Given the over the shoulder perspective, the typical DOTA like genre configuration of using the mouse to move and issue commands doesn’t really work as well. So instead Smite handles a bit more like an MMO, with the WASD keys driving your movements and the mouse being locked to looking around and aiming. Skills and attacking are likewise affected since now you no longer have access to the mouse to click a target. Smite makes heavy use of “skill shots”, which are abilities and attacks that must be manually targeted. Your basic attacks either swing or shoot out in front of you and it’s up to you to position your avatar correctly for them to land. Your skill shots are generally a bit more forgiving, with extensive use of cones or area of effect attacks, but you still need to point the right way lest you risk whiffing with your most powerful attack.

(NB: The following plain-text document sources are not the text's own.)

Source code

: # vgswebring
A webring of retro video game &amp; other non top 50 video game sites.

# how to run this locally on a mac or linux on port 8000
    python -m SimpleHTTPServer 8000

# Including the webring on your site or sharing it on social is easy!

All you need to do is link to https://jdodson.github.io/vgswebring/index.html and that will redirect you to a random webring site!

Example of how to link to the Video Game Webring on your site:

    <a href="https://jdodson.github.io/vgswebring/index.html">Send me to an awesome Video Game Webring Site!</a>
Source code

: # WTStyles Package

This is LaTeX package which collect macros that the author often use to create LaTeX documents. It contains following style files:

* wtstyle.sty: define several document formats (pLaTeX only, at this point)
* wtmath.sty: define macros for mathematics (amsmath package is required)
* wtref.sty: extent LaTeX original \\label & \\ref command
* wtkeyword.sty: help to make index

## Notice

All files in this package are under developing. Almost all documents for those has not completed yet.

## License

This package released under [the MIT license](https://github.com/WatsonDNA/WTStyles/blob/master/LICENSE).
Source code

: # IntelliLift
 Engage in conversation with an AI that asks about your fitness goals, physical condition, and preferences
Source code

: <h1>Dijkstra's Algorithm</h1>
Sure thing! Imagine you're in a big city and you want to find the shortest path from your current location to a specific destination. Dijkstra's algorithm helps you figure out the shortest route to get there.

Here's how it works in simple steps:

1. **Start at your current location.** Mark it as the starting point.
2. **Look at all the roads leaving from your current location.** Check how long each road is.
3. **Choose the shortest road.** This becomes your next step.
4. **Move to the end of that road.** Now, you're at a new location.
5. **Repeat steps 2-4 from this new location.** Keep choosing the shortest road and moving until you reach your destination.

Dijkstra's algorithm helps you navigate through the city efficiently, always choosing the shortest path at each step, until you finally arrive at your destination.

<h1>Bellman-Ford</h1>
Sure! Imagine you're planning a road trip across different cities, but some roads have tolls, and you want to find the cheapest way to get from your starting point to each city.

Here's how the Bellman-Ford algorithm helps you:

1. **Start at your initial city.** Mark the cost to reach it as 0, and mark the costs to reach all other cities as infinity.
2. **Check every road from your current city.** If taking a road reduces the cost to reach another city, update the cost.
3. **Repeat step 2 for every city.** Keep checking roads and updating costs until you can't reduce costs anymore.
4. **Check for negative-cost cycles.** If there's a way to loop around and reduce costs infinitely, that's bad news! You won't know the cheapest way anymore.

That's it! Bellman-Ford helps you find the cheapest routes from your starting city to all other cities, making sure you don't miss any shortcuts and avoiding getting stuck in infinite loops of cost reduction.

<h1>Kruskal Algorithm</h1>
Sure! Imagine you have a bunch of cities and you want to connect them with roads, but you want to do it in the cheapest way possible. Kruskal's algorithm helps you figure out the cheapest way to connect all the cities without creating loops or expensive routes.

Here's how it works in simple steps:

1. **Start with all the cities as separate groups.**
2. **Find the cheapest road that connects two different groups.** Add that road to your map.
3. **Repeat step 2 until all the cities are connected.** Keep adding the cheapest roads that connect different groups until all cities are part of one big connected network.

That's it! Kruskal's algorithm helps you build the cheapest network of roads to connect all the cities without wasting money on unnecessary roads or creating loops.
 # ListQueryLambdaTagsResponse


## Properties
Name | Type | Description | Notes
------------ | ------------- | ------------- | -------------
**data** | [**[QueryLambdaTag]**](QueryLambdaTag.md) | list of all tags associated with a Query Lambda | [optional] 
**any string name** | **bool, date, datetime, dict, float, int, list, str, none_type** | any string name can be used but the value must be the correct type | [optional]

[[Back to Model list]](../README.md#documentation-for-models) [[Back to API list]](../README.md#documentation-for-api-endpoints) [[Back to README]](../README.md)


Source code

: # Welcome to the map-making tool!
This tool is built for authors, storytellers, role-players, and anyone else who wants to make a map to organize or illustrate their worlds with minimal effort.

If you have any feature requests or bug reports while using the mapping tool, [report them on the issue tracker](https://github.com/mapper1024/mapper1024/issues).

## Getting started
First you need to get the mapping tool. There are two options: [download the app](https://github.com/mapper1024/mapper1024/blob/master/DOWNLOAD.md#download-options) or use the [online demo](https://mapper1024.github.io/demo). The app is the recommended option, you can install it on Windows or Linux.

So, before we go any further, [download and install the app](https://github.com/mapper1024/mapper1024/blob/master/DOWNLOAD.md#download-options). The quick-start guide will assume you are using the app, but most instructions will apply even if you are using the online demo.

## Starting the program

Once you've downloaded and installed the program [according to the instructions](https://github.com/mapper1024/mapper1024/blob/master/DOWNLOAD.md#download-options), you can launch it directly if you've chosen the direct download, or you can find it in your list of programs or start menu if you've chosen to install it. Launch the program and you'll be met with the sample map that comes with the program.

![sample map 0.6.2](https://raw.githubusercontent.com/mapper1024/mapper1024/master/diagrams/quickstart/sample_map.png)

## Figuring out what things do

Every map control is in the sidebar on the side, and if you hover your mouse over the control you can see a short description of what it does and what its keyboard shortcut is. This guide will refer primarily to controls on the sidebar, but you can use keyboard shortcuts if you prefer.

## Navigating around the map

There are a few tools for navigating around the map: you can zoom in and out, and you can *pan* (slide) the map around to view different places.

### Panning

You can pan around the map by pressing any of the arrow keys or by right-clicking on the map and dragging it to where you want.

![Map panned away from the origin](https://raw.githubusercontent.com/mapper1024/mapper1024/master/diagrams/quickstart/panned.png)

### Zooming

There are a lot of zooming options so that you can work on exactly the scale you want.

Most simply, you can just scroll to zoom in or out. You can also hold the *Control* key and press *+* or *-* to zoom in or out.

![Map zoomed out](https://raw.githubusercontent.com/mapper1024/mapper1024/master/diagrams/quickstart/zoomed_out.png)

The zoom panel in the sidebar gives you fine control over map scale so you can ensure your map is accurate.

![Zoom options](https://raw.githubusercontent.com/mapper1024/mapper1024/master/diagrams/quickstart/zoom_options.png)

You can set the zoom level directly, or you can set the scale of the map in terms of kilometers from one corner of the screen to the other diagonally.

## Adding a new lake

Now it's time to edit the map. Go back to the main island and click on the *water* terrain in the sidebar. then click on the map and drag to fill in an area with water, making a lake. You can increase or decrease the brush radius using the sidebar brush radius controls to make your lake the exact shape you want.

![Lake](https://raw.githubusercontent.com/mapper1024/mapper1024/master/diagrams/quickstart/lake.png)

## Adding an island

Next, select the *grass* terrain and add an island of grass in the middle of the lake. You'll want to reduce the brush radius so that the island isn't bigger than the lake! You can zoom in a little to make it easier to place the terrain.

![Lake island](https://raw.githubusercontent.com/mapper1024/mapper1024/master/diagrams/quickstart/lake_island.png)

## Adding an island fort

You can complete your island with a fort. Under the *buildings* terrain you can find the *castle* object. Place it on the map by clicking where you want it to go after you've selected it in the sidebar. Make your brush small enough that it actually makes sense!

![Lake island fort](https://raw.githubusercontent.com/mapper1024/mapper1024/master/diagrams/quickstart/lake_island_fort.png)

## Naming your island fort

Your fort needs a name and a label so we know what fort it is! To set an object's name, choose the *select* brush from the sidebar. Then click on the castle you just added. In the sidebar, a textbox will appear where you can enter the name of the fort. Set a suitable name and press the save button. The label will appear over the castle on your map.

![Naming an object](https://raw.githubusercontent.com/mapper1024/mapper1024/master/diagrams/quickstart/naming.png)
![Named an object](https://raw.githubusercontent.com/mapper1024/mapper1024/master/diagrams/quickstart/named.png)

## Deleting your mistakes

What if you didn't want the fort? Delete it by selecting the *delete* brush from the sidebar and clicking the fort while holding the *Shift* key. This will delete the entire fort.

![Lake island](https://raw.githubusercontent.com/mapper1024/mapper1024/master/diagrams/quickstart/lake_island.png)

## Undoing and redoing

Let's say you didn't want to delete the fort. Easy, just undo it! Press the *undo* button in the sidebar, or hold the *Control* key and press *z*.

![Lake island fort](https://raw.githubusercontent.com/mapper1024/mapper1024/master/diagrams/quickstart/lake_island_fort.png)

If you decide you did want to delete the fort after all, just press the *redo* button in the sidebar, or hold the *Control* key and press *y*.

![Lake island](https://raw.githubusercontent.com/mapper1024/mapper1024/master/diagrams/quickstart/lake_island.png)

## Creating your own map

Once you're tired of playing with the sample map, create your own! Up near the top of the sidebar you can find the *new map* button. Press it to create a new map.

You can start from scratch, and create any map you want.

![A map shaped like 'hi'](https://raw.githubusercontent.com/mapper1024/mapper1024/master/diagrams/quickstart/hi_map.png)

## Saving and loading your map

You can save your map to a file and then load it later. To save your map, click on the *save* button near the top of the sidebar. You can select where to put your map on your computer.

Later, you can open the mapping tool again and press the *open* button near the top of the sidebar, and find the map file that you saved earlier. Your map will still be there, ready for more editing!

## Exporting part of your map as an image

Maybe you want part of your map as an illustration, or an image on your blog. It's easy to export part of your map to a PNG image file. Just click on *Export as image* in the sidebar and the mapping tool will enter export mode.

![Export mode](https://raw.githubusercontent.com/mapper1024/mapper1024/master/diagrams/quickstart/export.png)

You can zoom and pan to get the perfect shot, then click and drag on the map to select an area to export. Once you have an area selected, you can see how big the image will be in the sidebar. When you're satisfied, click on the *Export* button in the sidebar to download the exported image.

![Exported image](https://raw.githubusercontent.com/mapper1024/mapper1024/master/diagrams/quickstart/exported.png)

So that all sounds fine enough, but what does it actually change? The big difference between Smite and other DOTA games is the greater emphasis on player skill in certain aspects. If you’re playing the archer Artemis you need to, actually be in range for your arrows to hit and properly aim in order to hit your targets. Vice versa, the more tank-like Ymir can physically block for a weaker character by standing in the way of attacks. You’ll also need to be more careful to defend yourself from being ambushed or “ganked”, the third-person camera makes it easy to see down your lane, but it also means it’s easier for your opponents to sneak up behind you because that’s now a blind spot. You need to be vigilant in watching the mini-map and noting when the enemy isn’t visible. Team fights also get quite chaotic with all the spells going off right in your face, but there is a certain sense of pride as you start learning to parse what’s going on and what you should be doing to most help your team. A god might have a big aoe attack that deals a ton of damage, but only if the enemy stays in that area. That’s where the teamwork comes in by say combining Zeus’s lighting storms with Odin’s ring of spears to pen them in. There could be some improvements with some sharper and more distinct visuals though, especially when all ten players are in a single fight throwing around a combined 20 abilities.
Smite will be free-to-play with a dual currency microtransaction system, favor and gems. Favor is gained by playing game and gems can be purchased for money. New gods, custom skins and various bonuses can be purchased with either of the two currencies, but besides having a larger pantheon of god characters to draw from, nothing purchasable directly affects your in-game power. There is even a much welcome practice mode where you can try any god before buying them. Some of the prices feel a little off. You gain roughly 70 favor each match, but a new god costs 5500. However, you do gain bonus favor for your first win of the day and a hefty amount for leveling up. A lot of these numbers are still in beta just like the rest of the game, and developer Hi-Rez Studious was receptive to concerns when pricing for Tribes: Ascend. The gem, real money currency, is pretty reasonably priced at around $4.00 to unlock a new god, even less if you buy in bulk. There’s currently even a nice sale to have all the starting 30 gods for a dollar each.
A lot of games have been trying to iterate the design and success of DOTA, but it can be refreshing to see a developer run with a crazy idea and see what directions that takes the gameplay. I enjoyed my time with the Smite beta. There’s certainly some room for improvement, but that’s what beta tests are for.